🤖 AI Summary
Generic vision foundation models exhibit poor generalization, high annotation dependency, and weak cross-domain adaptability for fine-grained plant species identification and herbicide-induced injury assessment in agricultural field trials. To address these limitations, this work proposes an agriculture-specific vision foundation model. It leverages self-supervised pretraining and domain adaptation on large-scale agricultural imagery to optimize feature representations, and integrates image segmentation with transfer learning to enhance fine-grained discriminative capability. The model significantly improves generalization across unseen conditions—including cross-regional, multi-temporal, and UAV-captured imagery: species identification F1-score reaches 0.94 (+3 percentage points), herbicide injury classification F1-score reaches 0.33 (+7 percentage points), and performance on unseen scenarios improves by over 10 percentage points. Remarkably, it achieves superior accuracy using only 20% of labeled data compared to generic models, attaining a species F1-score of 0.60 on UAV imagery.
📝 Abstract
Herbicide field trials require accurate identification of plant species and assessment of herbicide-induced damage across diverse environments. While general-purpose vision foundation models have shown promising results in complex visual domains, their performance can be limited in agriculture, where fine-grained distinctions between species and damage types are critical. In this work, we adapt a general-purpose vision foundation model to herbicide trial characterization. Trained using a self-supervised learning approach on a large, curated agricultural dataset, the model learns rich and transferable representations optimized for herbicide trials images. Our domain-specific model significantly outperforms the best general-purpose foundation model in both species identification (F1 score improvement from 0.91 to 0.94) and damage classification (from 0.26 to 0.33). Under unseen conditions (new locations and other time), it achieves even greater gains (species identification from 0.56 to 0.66; damage classification from 0.17 to 0.27).
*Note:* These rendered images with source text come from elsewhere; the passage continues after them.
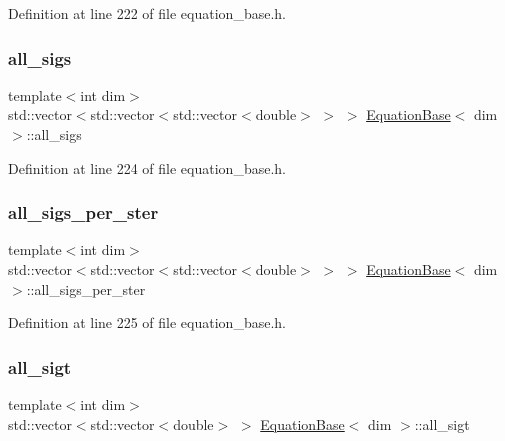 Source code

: Definition at line 222 of file equation\+\_\+base.\+h.

\mbox{\label{class_equation_base_a6775388f6b8dcd903a0f95443b2e8c0d}} 
\subsubsection{\texorpdfstring{all\+\_\+sigs}{all\_sigs}}
{\footnotesize\ttfamily template$<$int dim$>$ \\
std\+::vector$<$std\+::vector$<$std\+::vector$<$double$>$ $>$ $>$ \hyperlink{class_equation_base}{Equation\+Base}$<$ dim $>$\+::all\+\_\+sigs\hspace{0.3cm}{\ttfamily [protected]}}



Definition at line 224 of file equation\+\_\+base.\+h.

\mbox{\label{class_equation_base_abf2c1a575944b0661bb48e2380c269a0}} 
\subsubsection{\texorpdfstring{all\+\_\+sigs\+\_\+per\+\_\+ster}{all\_sigs\_per\_ster}}
{\footnotesize\ttfamily template$<$int dim$>$ \\
std\+::vector$<$std\+::vector$<$std\+::vector$<$double$>$ $>$ $>$ \hyperlink{class_equation_base}{Equation\+Base}$<$ dim $>$\+::all\+\_\+sigs\+\_\+per\+\_\+ster\hspace{0.3cm}{\ttfamily [protected]}}



Definition at line 225 of file equation\+\_\+base.\+h.

\mbox{\label{class_equation_base_a818488c38892b44ccf25eb6f61e89ecc}} 
\subsubsection{\texorpdfstring{all\+\_\+sigt}{all\_sigt}}
{\footnotesize\ttfamily template$<$int dim$>$ \\
std\+::vector$<$std\+::vector$<$double$>$ $>$ \hyperlink{class_equation_base}{Equation\+Base}$<$ dim $>$\+::all\+\_\+sigt\hspace{0.3cm}{\ttfamily [protected]}}




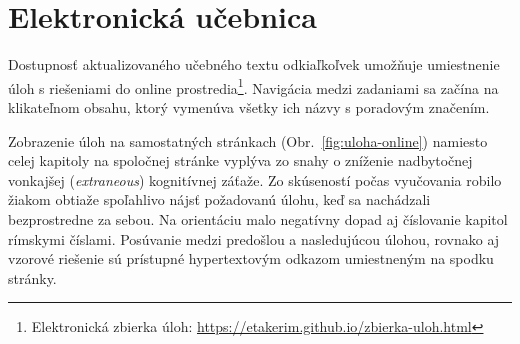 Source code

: \section{Elektronická učebnica}
Dostupnosť aktualizovaného učebného textu odkiaľkoľvek umožňuje umiestnenie úloh s riešeniami do online prostredia\footnote{Elektronická zbierka úloh: \url{https://etakerim.github.io/zbierka-uloh.html}}. Navigácia medzi zadaniami sa začína na klikateľnom obsahu, ktorý vymenúva všetky ich názvy s poradovým značením.

Zobrazenie úloh na samostatných stránkach (Obr.~\ref{fig:uloha-online}) namiesto celej kapitoly na spoločnej stránke vyplýva zo snahy o zníženie nadbytočnej vonkajšej (\emph{extraneous}) kognitívnej záťaže. Zo skúseností počas vyučovania robilo žiakom obtiaže spoľahlivo nájsť požadovanú úlohu, keď sa nachádzali bezprostredne za sebou. Na orientáciu malo negatívny dopad aj číslovanie kapitol rímskymi číslami. Posúvanie medzi predošlou a nasledujúcou úlohou, rovnako aj vzorové riešenie sú prístupné hypertextovým odkazom umiestneným na spodku stránky.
In domain-shift scenarios, such as drone imagery, it maintains strong performance (species classification from 0.49 to 0.60). Additionally, we show that domain-specific pretraining enhances segmentation accuracy, particularly in low-annotation regimes. An annotation-efficiency analysis reveals that, under unseen conditions, the domain-specific model achieves 5.4% higher F1 score than the general-purpose model, while using 80% fewer labeled samples. These results demonstrate the generalization capabilities of domain-specific foundation models and their potential to significantly reduce manual annotation efforts, offering a scalable and automated solution for herbicide trial analysis.